A randomized controlled clinical trial of levofloxacin 750 mg versus 500 mg intravenous infusion in the treatment of community-acquired pneumonia.

Author information

1
Institute of Antibiotics, Huashan Hospital, Fudan University, Shanghai 200040, China.
2
Department of Respiratory Medicine, Shanghai Changzheng Hospital, Shanghai 200003, China.
3
Department of Respiratory Medicine, Beijing Chao-yang Hospital, Capital Medical University, Beijing 100002, China.
4
Department of Respiratory Medicine, Nanjing Drum Tower Hospital, The Affiliated Hospital of Nanjing University Medical School, Nanjing 210008, China.
5
Department of Respiratory Medicine, The First Affiliated Hospital of Soochow University, Suzhou 215006, China.
6
Department of Respiratory Medicine, The First Affiliated Hospital, Sun Yat-Sen University, Guangzhou 510080, China.
7
Department of Respiratory Medicine, The Third Xiangya Hospital of Central South University, Changsha 410003, China.
8
Department of Infectious Diseases, West China Hospital, Sichuan University, Chengdu 610041, China.
9
Department of Respiratory Medicine, The Wuhan General Hospital of Guangzhou Military, Wuhan 430070, China.
10
Department of Respiratory Medicine, The Jiangxi Provincial People's Hospital, Nanchang 330006, China.
11
Institute of Antibiotics, Huashan Hospital, Fudan University, Shanghai 200040, China.

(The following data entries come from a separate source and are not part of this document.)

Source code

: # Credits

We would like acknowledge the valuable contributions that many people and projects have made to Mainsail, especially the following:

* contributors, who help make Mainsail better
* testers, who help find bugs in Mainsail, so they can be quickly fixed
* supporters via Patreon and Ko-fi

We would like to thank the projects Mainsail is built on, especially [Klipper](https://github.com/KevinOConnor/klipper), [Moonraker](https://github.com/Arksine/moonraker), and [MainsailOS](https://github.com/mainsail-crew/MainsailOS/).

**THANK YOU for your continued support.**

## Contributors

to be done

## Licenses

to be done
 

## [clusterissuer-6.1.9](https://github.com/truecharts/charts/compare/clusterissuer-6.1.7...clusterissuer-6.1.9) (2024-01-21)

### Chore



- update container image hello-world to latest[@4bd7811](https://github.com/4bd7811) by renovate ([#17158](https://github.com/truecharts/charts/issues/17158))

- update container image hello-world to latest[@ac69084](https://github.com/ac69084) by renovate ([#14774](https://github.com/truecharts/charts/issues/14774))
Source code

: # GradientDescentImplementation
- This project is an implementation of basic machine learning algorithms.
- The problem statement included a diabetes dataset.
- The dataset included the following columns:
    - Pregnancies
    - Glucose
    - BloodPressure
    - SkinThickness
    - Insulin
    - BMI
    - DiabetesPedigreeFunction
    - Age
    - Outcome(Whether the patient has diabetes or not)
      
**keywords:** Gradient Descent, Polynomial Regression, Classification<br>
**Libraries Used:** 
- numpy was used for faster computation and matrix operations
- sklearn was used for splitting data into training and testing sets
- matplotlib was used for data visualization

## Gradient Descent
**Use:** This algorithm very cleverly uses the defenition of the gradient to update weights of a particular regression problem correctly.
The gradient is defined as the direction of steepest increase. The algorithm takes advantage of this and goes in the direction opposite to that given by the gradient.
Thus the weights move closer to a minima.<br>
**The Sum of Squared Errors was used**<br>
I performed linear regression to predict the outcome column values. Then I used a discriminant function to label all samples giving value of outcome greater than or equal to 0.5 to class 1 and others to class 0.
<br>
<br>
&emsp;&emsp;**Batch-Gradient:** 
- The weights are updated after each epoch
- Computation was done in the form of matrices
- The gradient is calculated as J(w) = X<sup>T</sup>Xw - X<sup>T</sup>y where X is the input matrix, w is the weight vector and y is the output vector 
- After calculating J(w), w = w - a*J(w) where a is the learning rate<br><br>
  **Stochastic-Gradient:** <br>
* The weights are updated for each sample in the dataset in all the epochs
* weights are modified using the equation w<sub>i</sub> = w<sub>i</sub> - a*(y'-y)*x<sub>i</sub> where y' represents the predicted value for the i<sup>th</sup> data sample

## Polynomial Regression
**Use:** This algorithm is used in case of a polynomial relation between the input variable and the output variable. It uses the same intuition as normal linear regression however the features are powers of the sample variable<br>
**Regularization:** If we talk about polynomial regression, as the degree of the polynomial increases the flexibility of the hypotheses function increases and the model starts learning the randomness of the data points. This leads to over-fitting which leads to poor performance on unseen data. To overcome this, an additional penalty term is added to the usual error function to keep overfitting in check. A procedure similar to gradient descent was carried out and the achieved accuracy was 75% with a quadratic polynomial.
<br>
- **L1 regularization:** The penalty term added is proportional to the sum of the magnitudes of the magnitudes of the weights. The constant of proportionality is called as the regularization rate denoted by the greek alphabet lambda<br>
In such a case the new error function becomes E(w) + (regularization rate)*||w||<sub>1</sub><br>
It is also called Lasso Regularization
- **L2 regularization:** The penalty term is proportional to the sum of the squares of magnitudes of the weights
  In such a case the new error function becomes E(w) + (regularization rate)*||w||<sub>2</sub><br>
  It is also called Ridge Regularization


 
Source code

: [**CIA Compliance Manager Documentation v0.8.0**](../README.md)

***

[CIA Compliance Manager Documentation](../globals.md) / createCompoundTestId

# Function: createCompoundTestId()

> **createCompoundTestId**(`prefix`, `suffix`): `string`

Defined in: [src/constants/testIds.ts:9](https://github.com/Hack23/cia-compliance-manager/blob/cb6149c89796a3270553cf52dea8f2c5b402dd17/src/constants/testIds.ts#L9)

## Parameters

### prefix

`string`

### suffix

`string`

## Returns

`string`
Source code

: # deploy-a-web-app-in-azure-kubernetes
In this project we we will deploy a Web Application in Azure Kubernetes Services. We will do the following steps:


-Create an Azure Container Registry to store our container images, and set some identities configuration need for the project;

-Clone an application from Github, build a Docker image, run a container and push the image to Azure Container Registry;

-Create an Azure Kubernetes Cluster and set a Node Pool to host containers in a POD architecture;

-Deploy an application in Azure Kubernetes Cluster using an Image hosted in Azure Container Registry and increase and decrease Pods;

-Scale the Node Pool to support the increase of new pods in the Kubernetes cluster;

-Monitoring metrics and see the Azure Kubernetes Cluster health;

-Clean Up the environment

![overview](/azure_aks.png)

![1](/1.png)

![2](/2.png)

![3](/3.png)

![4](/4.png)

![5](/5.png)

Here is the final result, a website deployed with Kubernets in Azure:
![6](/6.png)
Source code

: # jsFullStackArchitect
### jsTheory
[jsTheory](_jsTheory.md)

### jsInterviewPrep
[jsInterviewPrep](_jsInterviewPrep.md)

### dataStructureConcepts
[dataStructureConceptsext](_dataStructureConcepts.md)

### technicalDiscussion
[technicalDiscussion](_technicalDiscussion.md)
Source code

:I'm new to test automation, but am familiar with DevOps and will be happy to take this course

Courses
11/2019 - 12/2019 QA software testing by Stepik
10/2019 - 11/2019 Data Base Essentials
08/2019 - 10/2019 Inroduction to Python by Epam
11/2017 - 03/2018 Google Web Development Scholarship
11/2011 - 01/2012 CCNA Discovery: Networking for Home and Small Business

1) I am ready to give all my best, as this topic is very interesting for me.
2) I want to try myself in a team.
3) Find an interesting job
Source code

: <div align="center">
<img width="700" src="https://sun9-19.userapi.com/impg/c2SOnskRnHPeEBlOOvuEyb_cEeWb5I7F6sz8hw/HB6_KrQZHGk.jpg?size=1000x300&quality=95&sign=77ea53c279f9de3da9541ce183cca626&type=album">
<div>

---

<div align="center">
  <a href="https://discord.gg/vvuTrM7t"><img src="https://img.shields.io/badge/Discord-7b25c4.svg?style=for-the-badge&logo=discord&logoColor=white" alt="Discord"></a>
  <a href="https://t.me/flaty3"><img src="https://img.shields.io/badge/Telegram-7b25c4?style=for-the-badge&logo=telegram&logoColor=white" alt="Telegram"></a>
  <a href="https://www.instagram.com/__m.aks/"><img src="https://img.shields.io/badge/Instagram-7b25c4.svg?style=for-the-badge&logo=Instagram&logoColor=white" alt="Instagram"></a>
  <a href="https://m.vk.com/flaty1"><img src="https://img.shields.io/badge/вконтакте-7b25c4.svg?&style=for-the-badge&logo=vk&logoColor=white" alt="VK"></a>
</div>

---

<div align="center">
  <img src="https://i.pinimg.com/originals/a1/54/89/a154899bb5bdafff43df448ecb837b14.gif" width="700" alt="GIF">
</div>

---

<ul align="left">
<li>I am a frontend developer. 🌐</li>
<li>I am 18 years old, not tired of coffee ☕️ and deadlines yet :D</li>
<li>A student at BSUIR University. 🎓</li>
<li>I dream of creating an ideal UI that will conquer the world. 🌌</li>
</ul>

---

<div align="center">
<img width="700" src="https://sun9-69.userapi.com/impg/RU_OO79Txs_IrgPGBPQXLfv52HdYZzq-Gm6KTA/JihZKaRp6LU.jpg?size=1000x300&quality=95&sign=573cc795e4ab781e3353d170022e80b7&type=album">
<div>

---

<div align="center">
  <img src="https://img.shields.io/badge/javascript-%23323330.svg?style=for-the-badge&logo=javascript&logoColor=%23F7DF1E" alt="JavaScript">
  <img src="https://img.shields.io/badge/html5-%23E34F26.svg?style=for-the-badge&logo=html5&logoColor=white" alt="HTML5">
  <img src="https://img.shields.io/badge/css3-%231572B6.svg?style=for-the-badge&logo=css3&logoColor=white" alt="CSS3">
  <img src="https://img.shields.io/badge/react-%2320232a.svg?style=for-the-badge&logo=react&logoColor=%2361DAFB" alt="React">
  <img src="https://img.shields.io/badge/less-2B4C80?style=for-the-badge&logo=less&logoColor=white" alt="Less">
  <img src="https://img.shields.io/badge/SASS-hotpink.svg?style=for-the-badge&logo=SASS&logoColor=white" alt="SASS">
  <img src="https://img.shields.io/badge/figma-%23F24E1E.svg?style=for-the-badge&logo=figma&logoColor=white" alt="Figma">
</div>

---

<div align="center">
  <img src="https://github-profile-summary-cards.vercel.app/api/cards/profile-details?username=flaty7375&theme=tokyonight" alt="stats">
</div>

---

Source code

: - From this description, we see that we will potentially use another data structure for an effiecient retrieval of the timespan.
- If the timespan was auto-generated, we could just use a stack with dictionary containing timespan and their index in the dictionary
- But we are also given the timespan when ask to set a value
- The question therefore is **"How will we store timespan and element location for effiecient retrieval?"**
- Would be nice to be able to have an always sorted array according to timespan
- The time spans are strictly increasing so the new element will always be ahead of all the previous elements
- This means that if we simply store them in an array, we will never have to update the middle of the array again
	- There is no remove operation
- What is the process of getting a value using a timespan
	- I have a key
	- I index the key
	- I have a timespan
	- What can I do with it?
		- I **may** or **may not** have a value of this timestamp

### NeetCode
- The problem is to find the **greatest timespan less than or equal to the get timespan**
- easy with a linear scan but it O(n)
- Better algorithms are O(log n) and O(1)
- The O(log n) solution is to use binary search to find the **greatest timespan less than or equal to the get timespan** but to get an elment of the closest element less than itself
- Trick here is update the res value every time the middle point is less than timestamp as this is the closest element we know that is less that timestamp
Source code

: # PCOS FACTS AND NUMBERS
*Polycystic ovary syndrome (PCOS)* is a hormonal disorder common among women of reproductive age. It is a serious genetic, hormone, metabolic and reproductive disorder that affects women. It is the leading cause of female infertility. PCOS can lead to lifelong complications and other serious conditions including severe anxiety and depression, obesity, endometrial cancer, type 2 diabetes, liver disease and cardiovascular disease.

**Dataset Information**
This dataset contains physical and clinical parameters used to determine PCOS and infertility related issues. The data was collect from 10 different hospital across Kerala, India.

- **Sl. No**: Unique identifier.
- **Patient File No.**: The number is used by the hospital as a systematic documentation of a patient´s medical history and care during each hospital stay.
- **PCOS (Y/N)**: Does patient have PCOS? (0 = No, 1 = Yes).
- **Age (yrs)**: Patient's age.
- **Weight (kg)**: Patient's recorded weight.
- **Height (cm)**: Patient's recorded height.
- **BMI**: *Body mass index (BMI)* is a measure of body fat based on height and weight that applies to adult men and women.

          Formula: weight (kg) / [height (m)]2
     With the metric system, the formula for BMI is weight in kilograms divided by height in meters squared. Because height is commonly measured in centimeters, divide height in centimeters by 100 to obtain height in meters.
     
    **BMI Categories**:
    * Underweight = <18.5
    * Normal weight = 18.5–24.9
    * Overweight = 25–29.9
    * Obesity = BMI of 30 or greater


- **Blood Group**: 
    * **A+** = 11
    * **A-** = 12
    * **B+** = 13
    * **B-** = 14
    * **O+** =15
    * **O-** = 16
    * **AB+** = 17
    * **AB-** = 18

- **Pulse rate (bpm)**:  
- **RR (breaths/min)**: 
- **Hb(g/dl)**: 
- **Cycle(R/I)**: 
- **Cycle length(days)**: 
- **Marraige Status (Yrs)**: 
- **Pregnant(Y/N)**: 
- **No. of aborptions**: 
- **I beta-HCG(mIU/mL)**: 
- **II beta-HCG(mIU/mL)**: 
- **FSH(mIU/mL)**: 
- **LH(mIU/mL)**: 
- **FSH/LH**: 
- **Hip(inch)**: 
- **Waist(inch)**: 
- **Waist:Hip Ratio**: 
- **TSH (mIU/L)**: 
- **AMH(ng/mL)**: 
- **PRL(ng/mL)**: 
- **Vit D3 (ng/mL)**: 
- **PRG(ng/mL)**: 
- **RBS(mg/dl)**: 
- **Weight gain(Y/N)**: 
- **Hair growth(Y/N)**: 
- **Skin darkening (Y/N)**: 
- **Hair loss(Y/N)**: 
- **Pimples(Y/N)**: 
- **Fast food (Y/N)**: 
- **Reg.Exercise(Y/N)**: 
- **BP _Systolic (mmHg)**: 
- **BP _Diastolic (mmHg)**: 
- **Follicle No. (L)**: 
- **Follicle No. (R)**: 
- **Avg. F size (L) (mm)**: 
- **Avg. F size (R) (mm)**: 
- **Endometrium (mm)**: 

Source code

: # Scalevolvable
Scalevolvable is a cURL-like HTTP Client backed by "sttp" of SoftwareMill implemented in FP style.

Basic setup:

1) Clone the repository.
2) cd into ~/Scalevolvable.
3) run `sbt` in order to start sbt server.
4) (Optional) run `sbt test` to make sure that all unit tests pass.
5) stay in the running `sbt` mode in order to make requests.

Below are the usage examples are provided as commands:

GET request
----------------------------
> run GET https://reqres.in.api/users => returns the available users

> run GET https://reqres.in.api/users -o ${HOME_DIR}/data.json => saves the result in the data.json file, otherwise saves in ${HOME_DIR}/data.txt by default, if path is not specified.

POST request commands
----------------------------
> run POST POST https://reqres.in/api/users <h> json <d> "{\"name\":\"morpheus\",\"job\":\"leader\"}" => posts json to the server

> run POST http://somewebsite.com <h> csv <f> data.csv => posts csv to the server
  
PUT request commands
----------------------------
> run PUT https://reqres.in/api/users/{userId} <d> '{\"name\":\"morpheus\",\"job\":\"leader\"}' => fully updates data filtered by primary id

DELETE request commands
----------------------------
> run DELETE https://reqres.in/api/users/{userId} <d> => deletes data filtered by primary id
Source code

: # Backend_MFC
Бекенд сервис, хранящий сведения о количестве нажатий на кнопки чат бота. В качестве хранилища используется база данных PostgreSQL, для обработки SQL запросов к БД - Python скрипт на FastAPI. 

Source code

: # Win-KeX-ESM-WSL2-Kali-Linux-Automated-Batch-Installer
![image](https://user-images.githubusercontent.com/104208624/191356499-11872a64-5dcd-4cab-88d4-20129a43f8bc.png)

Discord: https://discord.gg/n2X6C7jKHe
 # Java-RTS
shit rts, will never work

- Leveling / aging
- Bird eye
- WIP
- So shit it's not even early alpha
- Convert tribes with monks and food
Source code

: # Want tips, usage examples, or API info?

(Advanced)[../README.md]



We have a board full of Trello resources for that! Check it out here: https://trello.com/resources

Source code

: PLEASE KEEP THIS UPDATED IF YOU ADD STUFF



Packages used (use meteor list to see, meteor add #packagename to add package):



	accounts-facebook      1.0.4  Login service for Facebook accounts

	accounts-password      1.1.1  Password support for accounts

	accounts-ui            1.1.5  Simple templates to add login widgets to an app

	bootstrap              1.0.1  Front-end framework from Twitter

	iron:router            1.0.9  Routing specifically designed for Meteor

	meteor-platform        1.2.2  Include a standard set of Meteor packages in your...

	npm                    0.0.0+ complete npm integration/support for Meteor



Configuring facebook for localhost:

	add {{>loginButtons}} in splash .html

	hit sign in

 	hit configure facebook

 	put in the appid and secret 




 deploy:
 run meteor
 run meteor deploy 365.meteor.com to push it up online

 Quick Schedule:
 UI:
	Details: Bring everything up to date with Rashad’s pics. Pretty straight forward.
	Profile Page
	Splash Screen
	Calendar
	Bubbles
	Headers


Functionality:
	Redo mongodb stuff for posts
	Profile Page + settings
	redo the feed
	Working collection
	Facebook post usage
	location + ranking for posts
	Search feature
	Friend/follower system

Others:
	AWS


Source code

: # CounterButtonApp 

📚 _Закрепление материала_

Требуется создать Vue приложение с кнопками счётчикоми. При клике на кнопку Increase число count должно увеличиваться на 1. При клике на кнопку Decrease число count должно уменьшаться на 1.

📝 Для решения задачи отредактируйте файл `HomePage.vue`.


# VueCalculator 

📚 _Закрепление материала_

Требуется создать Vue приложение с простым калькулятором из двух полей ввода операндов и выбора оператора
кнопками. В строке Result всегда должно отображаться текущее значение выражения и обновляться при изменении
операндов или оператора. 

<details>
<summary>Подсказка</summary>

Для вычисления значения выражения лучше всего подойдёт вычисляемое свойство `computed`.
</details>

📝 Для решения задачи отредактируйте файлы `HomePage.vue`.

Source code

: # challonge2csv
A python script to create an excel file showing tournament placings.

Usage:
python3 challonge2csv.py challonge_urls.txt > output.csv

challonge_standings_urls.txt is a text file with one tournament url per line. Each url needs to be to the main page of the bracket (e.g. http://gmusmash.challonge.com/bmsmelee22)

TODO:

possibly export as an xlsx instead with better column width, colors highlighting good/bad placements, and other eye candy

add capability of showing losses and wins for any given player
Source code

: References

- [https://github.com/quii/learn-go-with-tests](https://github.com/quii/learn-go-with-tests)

Electronic address: yyzhang39@hotmail.com.

Abstract

The objective of this study was to compare the efficacy and safety of levofloxacin 750 mg for 5 days versus 500 mg for 7-14 days intravenous (IV) in the treatment of community-acquired pneumonia (CAP). This clinical trial was the first of its kind conducted in Chinese people and also in Asian population. A total of 241 were enrolled and randomized to 750 mg group (n = 121) or 500 mg (n = 120) group from 10 study centers. The median treatment duration was 5.0 days in 750 mg and 9.0 days in 500 mg group. The median total dose was 3750 mg in 750 mg and 4500 mg in 500 mg group. The bacterial eradication rate was 100% in both groups. The overall efficacy rate in 750 mg group was 86.2% (94/109), and 84.7% (94/111), in 500 mg group of full analysis set visit 4, 95% confidence interval of 1.6% (-7.8-10.9%); the statistical results showed that 750 mg group was non-inferior to 500 mg group. The most common clinical adverse drug reactions were injection site adverse reactions in both 750 mg group and 500 mg group; the other common adverse drug reactions were insomnia, nausea, skin rash, etc. The most common drug-related laboratory abnormalities were neutrophil percentage decreased, decreased white blood cell count, alanine aminotransferase, and aspartate aminotransferase elevation in both 750 mg group and 500 mg group. Most of adverse drug reactions were mild in severity and well-tolerated. In summary, the regimen of levofloxacin 750 mg IV for 5 days was at least as effective and well tolerated as 500 mg IV for 7-14 days for the treatment of CAP.

KEYWORDS:

Clinical trial; Community-acquired pneumonia; Efficacy; Levofloxacin; Safety

[Indexed for MEDLINE]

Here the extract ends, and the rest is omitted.